*Activity*
Your task is to find every line in the records that holds the string "threads" and copy it.
(Beginning of Data for this exercise)
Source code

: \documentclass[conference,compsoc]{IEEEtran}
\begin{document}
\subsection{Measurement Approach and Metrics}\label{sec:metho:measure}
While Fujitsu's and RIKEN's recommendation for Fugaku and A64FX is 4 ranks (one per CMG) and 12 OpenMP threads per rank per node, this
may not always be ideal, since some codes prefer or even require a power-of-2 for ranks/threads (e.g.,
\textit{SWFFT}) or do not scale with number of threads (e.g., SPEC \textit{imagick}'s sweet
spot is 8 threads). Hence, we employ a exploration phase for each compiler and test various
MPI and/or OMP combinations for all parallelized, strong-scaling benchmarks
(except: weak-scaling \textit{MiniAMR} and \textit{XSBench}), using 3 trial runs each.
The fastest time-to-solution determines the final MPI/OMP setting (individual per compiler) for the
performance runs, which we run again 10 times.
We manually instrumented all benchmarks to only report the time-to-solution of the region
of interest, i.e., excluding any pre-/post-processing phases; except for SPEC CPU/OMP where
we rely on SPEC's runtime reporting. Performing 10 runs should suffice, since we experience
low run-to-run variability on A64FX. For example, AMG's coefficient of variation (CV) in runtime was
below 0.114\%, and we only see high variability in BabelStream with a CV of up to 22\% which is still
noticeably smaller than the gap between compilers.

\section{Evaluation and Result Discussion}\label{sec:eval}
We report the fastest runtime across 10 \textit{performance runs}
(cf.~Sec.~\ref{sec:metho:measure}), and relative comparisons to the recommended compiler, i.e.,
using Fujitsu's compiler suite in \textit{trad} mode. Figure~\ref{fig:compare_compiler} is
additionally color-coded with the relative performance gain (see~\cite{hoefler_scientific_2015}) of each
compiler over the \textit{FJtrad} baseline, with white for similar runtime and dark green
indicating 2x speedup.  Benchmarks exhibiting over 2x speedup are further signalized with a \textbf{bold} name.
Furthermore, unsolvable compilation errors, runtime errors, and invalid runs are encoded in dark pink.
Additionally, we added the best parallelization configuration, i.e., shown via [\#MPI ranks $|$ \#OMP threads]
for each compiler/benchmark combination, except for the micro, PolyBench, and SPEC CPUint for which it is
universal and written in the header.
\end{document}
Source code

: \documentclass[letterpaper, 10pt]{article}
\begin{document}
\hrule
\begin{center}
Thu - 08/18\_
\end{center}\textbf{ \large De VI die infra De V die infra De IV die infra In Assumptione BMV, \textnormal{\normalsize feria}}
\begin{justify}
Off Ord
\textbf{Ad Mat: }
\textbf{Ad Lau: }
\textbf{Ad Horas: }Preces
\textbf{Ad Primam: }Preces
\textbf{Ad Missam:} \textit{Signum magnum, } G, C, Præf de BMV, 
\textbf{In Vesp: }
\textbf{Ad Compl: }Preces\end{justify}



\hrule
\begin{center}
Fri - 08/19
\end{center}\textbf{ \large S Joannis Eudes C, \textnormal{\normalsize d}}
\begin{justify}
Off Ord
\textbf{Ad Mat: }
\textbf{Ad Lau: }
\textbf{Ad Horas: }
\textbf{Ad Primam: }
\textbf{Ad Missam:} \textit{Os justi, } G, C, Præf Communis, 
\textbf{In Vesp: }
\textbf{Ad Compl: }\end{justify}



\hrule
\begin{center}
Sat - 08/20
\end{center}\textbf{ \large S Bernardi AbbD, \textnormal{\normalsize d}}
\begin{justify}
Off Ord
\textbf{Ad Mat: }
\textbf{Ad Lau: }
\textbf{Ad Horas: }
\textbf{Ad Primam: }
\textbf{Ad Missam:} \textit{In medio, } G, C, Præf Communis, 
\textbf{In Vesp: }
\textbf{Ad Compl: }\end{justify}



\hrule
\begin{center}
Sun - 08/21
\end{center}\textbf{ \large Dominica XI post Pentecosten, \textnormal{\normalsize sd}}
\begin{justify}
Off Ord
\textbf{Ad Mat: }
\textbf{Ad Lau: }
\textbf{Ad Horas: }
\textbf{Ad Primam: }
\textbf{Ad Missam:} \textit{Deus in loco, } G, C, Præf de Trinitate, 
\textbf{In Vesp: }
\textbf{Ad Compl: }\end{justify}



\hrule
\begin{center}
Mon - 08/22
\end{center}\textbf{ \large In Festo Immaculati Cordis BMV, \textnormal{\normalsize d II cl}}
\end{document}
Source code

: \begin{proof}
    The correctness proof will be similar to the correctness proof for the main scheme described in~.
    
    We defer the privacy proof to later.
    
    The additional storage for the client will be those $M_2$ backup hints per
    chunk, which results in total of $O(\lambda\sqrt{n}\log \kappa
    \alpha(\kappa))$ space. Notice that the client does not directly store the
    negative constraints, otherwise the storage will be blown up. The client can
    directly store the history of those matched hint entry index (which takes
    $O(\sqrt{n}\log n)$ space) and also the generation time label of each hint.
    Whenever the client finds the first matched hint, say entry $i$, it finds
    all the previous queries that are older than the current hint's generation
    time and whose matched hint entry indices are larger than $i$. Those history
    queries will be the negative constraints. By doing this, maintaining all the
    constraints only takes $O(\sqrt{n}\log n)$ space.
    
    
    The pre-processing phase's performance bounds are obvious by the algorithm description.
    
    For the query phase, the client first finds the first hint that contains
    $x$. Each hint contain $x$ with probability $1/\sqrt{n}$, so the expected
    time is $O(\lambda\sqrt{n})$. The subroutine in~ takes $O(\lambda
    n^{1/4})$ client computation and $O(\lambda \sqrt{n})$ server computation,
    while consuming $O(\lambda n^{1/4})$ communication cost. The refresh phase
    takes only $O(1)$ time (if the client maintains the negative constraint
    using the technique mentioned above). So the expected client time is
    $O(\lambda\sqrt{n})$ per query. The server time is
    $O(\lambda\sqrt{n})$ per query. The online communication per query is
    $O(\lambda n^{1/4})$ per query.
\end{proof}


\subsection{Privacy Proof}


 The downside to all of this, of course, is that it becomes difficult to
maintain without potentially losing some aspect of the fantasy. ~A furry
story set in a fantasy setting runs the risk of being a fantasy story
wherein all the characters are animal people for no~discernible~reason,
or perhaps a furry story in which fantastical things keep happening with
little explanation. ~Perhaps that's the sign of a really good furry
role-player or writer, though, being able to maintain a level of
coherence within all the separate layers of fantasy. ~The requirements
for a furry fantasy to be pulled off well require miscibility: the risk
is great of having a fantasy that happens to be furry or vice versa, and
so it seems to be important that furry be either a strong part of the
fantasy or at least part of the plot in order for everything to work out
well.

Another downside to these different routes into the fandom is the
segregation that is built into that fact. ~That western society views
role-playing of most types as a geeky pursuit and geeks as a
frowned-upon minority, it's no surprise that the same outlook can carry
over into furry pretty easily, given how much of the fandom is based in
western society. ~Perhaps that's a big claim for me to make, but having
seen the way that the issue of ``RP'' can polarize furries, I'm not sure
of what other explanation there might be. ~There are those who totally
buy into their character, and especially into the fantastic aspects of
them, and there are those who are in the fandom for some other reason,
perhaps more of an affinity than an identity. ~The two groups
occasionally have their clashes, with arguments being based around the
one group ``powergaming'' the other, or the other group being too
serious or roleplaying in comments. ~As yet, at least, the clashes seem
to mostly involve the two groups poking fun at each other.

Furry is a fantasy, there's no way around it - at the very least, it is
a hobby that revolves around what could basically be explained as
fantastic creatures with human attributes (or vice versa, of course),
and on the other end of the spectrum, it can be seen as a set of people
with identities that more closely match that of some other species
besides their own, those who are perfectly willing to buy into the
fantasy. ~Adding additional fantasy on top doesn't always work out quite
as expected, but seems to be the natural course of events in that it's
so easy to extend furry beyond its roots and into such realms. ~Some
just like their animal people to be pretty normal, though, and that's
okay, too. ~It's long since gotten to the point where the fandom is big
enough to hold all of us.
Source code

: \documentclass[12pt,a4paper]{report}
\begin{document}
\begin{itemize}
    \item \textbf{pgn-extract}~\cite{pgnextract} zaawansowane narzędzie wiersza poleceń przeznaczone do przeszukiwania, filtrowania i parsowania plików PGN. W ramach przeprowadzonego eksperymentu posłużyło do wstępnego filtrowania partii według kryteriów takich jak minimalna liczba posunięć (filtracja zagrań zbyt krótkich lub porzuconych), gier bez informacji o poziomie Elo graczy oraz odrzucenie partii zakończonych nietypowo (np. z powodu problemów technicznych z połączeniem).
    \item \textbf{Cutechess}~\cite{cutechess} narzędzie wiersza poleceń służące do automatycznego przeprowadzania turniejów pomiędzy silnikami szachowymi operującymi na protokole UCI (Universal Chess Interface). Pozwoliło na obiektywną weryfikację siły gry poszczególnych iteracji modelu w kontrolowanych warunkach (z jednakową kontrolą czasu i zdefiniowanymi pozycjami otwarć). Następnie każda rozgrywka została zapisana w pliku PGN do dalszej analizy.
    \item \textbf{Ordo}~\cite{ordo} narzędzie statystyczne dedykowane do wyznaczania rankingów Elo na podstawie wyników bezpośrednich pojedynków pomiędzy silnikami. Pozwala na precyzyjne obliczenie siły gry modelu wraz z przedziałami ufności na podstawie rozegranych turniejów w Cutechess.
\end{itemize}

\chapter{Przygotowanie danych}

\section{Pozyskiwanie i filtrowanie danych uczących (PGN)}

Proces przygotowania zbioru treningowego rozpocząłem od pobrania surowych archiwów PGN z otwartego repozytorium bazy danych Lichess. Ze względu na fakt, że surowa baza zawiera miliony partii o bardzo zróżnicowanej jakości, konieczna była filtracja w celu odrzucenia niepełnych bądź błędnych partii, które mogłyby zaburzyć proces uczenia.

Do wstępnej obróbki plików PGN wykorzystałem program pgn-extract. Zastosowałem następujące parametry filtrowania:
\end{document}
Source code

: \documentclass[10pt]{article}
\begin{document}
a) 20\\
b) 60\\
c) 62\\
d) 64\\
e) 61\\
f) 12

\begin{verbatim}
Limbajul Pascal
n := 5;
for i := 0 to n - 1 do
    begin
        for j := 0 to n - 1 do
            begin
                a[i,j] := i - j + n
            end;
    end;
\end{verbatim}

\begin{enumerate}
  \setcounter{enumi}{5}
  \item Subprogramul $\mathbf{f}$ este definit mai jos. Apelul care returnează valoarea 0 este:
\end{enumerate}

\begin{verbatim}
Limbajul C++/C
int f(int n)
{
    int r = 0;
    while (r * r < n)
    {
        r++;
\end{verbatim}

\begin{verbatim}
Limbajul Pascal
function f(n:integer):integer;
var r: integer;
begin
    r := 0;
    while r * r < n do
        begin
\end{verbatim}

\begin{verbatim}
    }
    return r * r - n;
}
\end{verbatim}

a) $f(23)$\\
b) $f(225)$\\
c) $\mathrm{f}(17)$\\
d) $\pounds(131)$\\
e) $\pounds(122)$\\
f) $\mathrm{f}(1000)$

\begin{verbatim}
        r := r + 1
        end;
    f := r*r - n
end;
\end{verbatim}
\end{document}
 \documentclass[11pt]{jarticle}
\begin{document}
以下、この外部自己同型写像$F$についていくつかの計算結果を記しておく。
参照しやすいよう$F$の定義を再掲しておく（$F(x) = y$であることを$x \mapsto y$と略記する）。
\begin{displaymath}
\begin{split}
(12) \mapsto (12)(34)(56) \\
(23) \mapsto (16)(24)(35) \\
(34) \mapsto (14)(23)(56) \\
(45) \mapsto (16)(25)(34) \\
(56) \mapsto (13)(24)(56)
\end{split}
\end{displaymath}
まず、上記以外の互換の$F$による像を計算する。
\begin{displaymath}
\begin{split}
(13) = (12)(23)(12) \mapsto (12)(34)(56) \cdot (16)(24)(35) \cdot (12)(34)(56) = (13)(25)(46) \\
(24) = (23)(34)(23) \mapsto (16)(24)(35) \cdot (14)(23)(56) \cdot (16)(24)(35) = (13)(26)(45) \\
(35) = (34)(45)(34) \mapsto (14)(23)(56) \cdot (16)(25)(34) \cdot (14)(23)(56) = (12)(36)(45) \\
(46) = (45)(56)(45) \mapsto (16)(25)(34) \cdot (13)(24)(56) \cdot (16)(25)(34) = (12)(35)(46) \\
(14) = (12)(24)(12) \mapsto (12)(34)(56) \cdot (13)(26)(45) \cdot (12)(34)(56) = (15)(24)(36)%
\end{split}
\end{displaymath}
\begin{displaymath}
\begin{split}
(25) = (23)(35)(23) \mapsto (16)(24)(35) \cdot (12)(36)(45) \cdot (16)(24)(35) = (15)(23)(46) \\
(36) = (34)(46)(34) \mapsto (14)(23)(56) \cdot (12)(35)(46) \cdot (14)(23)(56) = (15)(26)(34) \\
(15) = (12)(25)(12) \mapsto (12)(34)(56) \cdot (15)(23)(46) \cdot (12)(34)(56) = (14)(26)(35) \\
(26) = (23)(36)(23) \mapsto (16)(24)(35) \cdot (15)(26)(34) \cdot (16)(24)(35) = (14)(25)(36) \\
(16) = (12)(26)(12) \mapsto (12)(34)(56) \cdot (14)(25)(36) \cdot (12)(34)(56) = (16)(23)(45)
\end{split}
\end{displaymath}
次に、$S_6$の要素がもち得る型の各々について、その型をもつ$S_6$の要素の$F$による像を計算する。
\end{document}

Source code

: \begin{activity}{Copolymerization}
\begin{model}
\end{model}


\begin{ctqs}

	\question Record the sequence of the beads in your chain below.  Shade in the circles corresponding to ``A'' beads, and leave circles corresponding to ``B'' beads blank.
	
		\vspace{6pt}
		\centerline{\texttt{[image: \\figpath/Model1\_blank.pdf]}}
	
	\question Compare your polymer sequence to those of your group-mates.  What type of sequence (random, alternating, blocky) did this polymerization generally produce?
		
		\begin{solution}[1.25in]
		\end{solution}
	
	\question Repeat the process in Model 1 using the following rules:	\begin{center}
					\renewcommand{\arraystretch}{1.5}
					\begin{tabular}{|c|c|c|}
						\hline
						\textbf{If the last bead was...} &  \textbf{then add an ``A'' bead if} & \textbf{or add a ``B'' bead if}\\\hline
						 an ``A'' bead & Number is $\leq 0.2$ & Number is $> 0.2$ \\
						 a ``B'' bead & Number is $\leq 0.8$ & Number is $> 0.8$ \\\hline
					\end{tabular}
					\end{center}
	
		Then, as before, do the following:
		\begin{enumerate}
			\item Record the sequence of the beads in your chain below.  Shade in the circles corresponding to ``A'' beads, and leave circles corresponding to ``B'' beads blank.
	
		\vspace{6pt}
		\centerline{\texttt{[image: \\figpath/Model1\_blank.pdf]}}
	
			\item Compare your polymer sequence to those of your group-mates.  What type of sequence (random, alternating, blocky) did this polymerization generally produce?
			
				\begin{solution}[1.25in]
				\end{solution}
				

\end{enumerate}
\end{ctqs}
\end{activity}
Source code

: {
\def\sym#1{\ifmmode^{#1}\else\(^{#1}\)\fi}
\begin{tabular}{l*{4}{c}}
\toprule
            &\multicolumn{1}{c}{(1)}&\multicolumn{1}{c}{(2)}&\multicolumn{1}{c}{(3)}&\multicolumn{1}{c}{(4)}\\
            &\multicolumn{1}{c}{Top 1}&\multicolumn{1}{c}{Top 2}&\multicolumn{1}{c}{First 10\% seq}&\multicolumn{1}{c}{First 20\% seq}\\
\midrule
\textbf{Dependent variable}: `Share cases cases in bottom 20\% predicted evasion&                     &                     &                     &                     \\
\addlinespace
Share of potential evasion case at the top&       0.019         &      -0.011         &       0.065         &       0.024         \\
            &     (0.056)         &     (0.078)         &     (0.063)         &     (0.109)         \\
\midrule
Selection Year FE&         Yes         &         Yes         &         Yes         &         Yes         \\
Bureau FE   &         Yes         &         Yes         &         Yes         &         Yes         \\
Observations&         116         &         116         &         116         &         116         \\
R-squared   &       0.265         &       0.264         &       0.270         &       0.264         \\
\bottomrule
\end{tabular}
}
(End of Data for this exercise)
*Response to this task*
While Fujitsu's and RIKEN's recommendation for Fugaku and A64FX is 4 ranks (one per CMG) and 12 OpenMP threads per rank per node, this
may not always be ideal, since some codes prefer or even require a power-of-2 for ranks/threads (e.g.,
\textit{SWFFT}) or do not scale with number of threads (e.g., SPEC \textit{imagick}'s sweet
spot is 8 threads). Hence, we employ a exploration phase for each compiler and test various
Additionally, we added the best parallelization configuration, i.e., shown via [\#MPI ranks $|$ \#OMP threads]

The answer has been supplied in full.